China’s economy grew at a slightly faster-than-expected pace in the second quarter, signaling continued resilience despite rising global trade tensions and persistent domestic headwinds. However, analysts caution that faltering consumer confidence, weak private demand, and ongoing property market stress will likely intensify pressure on Beijing to introduce further stimulus measures.
Gross domestic product (GDP) expanded by 5.2% year-on-year in the April–June period, according to data released Tuesday by the National Bureau of Statistics. This marks a deceleration from the 5.4% growth recorded in the first quarter but modestly surpassed market expectations of 5.1% in a Reuters poll. On a quarterly basis, GDP rose 1.1%, compared to 1.2% in the previous quarter and ahead of a projected 0.9% increase.
While the headline figures indicate stability, the underlying economic picture remains mixed. China's growth trajectory has been buoyed in part by proactive policy support and a temporary boost in exports, as manufacturers front-loaded shipments amid a fragile truce in the U.S.–China trade standoff. Yet analysts anticipate a more challenging second half as that momentum wanes.
“Despite a strong first half, the outlook for the remainder of the year is likely to deteriorate as export front-loading fades and the impact of U.S. tariffs becomes more pronounced,” said Wei Yao, chief economist for Asia Pacific at Société Générale. “Weakening home prices and the diminishing effect of earlier subsidies also raise concerns about the sustainability of the recovery in household consumption.”
For many Chinese households, the macroeconomic gains are yet to translate into financial relief. “Both my husband and I have faced pay cuts this year, and we still don’t feel confident enough to buy a home,” said Mallory Jiang, a 30-year-old doctor in Shenzhen. “We’re cutting back—taking public transport, eating at work, cooking at home. Financial pressure remains high.”
Stimulus in Focus as Politburo Meeting Looms
With consumer sentiment subdued and structural deflationary pressures deepening, market participants are closely watching the upcoming Politburo meeting, expected later this month, for signals of further policy action. Beijing has already deployed a combination of infrastructure spending, monetary easing, and consumer subsidies to support growth. In May, the central bank cut key interest rates and injected liquidity into the financial system to help offset the impact of U.S. tariffs imposed under President Donald Trump’s administration.
Still, many economists argue that such measures may fall short of reversing the broader slowdown. “Stimulus alone may not be sufficient to counteract entrenched deflation,” said Zichun Huang, China economist at Capital Economics. “Exports are likely to weaken further, and the fiscal support that helped in the first half is expected to taper off.”
Retail sales growth—a key barometer of domestic consumption—slowed to 4.8% year-on-year in June from 6.4% in May, marking its lowest level since the start of the year.

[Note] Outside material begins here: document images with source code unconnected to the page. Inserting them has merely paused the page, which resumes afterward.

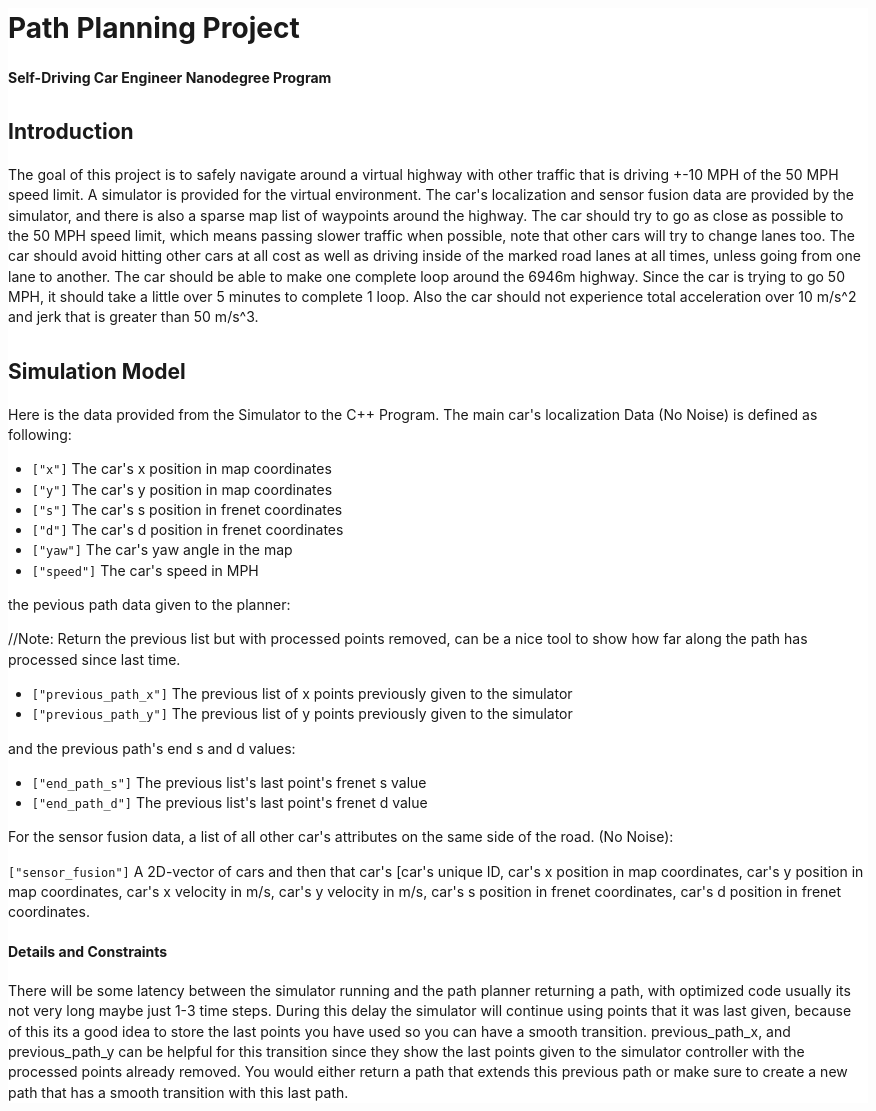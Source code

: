 # Path Planning Project
**Self-Driving Car Engineer Nanodegree Program**

## Introduction

The goal of this project is to safely navigate around a virtual highway with other traffic that is driving +-10 MPH of the 50 MPH speed limit. A simulator is provided for the virtual environment. The car's localization and sensor fusion data are provided by the simulator, and there is also a sparse map list of waypoints around the highway. The car should try to go as close as possible to the 50 MPH speed limit, which means passing slower traffic when possible, note that other cars will try to change lanes too. The car should avoid hitting other cars at all cost as well as driving inside of the marked road lanes at all times, unless going from one lane to another. The car should be able to make one complete loop around the 6946m highway. Since the car is trying to go 50 MPH, it should take a little over 5 minutes to complete 1 loop. Also the car should not experience total acceleration over 10 m/s^2 and jerk that is greater than 50 m/s^3.

## Simulation Model

Here is the data provided from the Simulator to the C++ Program. The main car's localization Data (No Noise) is defined as following:

* `["x"]` The car's x position in map coordinates
* `["y"]` The car's y position in map coordinates
* `["s"]` The car's s position in frenet coordinates
* `["d"]` The car's d position in frenet coordinates
* `["yaw"]` The car's yaw angle in the map
* `["speed"]` The car's speed in MPH

the pevious path data given to the planner:

//Note: Return the previous list but with processed points removed, can be a nice tool to show how far along
the path has processed since last time. 

* `["previous_path_x"]` The previous list of x points previously given to the simulator
* `["previous_path_y"]` The previous list of y points previously given to the simulator

and the previous path's end s and d values:

* `["end_path_s"]` The previous list's last point's frenet s value
* `["end_path_d"]` The previous list's last point's frenet d value

For the sensor fusion data, a list of all other car's attributes on the same side of the road. (No Noise):

`["sensor_fusion"]` A 2D-vector of cars and then that car's [car's unique ID, car's x position in map coordinates, car's y position in map coordinates, car's x velocity in m/s, car's y velocity in m/s, car's s position in frenet coordinates, car's d position in frenet coordinates. 

#### Details and Constraints

There will be some latency between the simulator running and the path planner returning a path, with optimized code usually its not very long maybe just 1-3 time steps. During this delay the simulator will continue using points that it was last given, because of this its a good idea to store the last points you have used so you can have a smooth transition. previous_path_x, and previous_path_y can be helpful for this transition since they show the last points given to the simulator controller with the processed points already removed. You would either return a path that extends this previous path or make sure to create a new path that has a smooth transition with this last path.


[//]: # (Image References)
[image1]: ./img/jmt_comparison.png
[image2]: ./img/sim_update_time.png
[image3]: ./img/track_record.png
[image4]: ./img/behavior_fsm.jpg
[image5]: ./img/classBehaviorFSM.png
[image6]: ./img/distance_cost_func.png
[image7]: ./img/timecollision_cost_func.png
[image8]: ./img/state_design_pattern.png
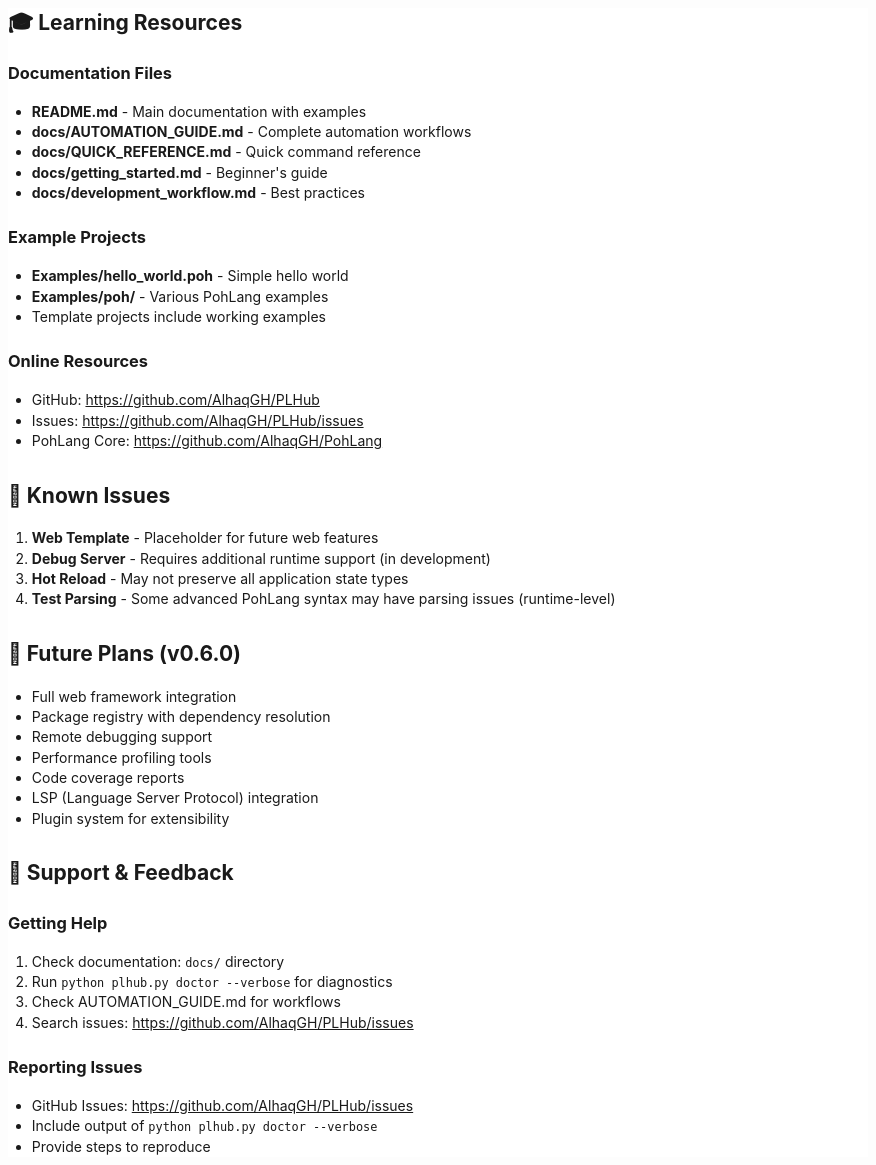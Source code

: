 ## 🎓 Learning Resources

### Documentation Files
- **README.md** - Main documentation with examples
- **docs/AUTOMATION_GUIDE.md** - Complete automation workflows
- **docs/QUICK_REFERENCE.md** - Quick command reference
- **docs/getting_started.md** - Beginner's guide
- **docs/development_workflow.md** - Best practices

### Example Projects
- **Examples/hello_world.poh** - Simple hello world
- **Examples/poh/** - Various PohLang examples
- Template projects include working examples

### Online Resources
- GitHub: https://github.com/AlhaqGH/PLHub
- Issues: https://github.com/AlhaqGH/PLHub/issues
- PohLang Core: https://github.com/AlhaqGH/PohLang

## 🐛 Known Issues

1. **Web Template** - Placeholder for future web features
2. **Debug Server** - Requires additional runtime support (in development)
3. **Hot Reload** - May not preserve all application state types
4. **Test Parsing** - Some advanced PohLang syntax may have parsing issues (runtime-level)

## 🔮 Future Plans (v0.6.0)

- Full web framework integration
- Package registry with dependency resolution
- Remote debugging support
- Performance profiling tools
- Code coverage reports
- LSP (Language Server Protocol) integration
- Plugin system for extensibility

## 💬 Support & Feedback

### Getting Help
1. Check documentation: `docs/` directory
2. Run `python plhub.py doctor --verbose` for diagnostics
3. Check AUTOMATION_GUIDE.md for workflows
4. Search issues: https://github.com/AlhaqGH/PLHub/issues

### Reporting Issues
- GitHub Issues: https://github.com/AlhaqGH/PLHub/issues
- Include output of `python plhub.py doctor --verbose`
- Provide steps to reproduce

Meanwhile, producer prices fell at their steepest pace in nearly two years, underlining sustained deflationary pressures.

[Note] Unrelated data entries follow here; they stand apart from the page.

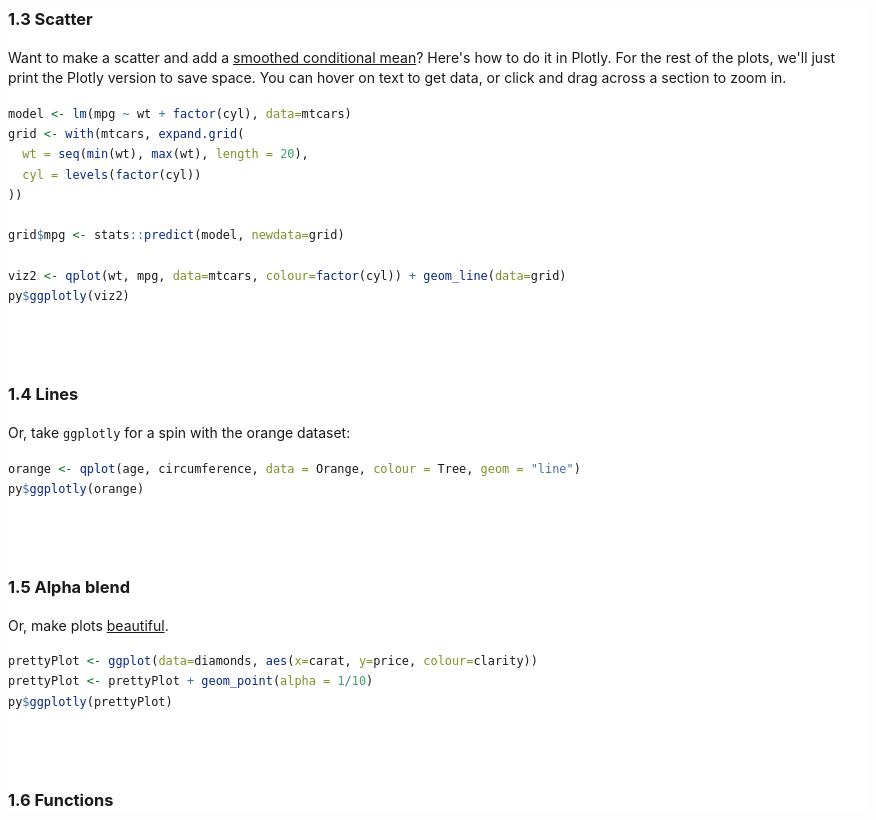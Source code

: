 ### 1\.3 Scatter

Want to make a scatter and add a [smoothed conditional mean](http://docs.ggplot2.org/current/geom_smooth.html)? Here's how to do it in Plotly. For the rest of the plots, we'll just print the Plotly version to save space. You can hover on text to get data, or click and drag across a section to zoom in.

```r
model <- lm(mpg ~ wt + factor(cyl), data=mtcars)
grid <- with(mtcars, expand.grid(
  wt = seq(min(wt), max(wt), length = 20),
  cyl = levels(factor(cyl))
))

grid$mpg <- stats::predict(model, newdata=grid)

viz2 <- qplot(wt, mpg, data=mtcars, colour=factor(cyl)) + geom_line(data=grid)
py$ggplotly(viz2)
```

<iframe height="600" id="igraph" scrolling="no" seamless="seamless"
				src="https://plot.ly/~RgraphingAPI/556" width="600" frameBorder="0"></iframe>

<br><br>

### 1\.4 Lines

Or, take `ggplotly` for a spin with the orange dataset:

```r
orange <- qplot(age, circumference, data = Orange, colour = Tree, geom = "line")
py$ggplotly(orange)
```

<iframe height="600" id="igraph" scrolling="no" seamless="seamless"
				src="https://plot.ly/~RgraphingAPI/557" width="600" frameBorder="0"></iframe>

<br><br>

### 1\.5 Alpha blend

Or, make plots [beautiful](http://mandymejia.wordpress.com/2013/11/13/10-reasons-to-switch-to-ggplot-7/).

```r
prettyPlot <- ggplot(data=diamonds, aes(x=carat, y=price, colour=clarity))
prettyPlot <- prettyPlot + geom_point(alpha = 1/10)
py$ggplotly(prettyPlot)
```

<iframe height="600" id="igraph" scrolling="no" seamless="seamless"
				src="https://plot.ly/~RgraphingAPI/558" width="600" frameBorder="0"></iframe>

<br><br>

### 1\.6 Functions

Industrial output rose 6.8% in June, its strongest performance since March, offering a partial offset. However, fixed-asset investment increased by just 2.8% in the first half of the year, down from 3.7% in the January–May period, reflecting broader uncertainty in the private sector.
Property Sector Drag and Export Risks
The beleaguered property sector continues to weigh on China’s economic performance, despite multiple rounds of policy support. Real estate investment declined significantly in the first six months of the year, while new home prices in June posted their steepest monthly drop in eight months.
In response, top policymakers have reiterated their commitment to accelerate urban village renovation and develop a new model for property development, according to state media reports.
Analysts at ANZ noted that although they have revised their 2025 GDP growth forecast upward to 5.1% (from 4.2%), they continue to identify deflation as the principal risk to China’s outlook. The latest Reuters poll projects growth to slow to 4.5% in Q3 and 4.0% in Q4, with full-year expansion expected to fall short of Beijing’s official 5% target.
The outlook for 2025 is similarly cautious, with economists forecasting GDP growth to moderate to 4.6%, and to further decelerate to 4.2% by 2026.
“Q3 growth is at risk without stronger fiscal stimulus,” said Dan Wang, China director at Eurasia Group. “Both consumers and businesses are becoming more cautious, and exporters are increasingly turning abroad to find new markets.”
Even as export activity showed a modest rebound in June, driven by manufacturers racing to capitalize on the current tariff reprieve before a possible August escalation, the broader trade environment remains uncertain.
As China contends with a confluence of domestic fragilities and external pressures, the next phase of economic policymaking will be critical in determining whether the country can maintain momentum or faces a sharper deceleration.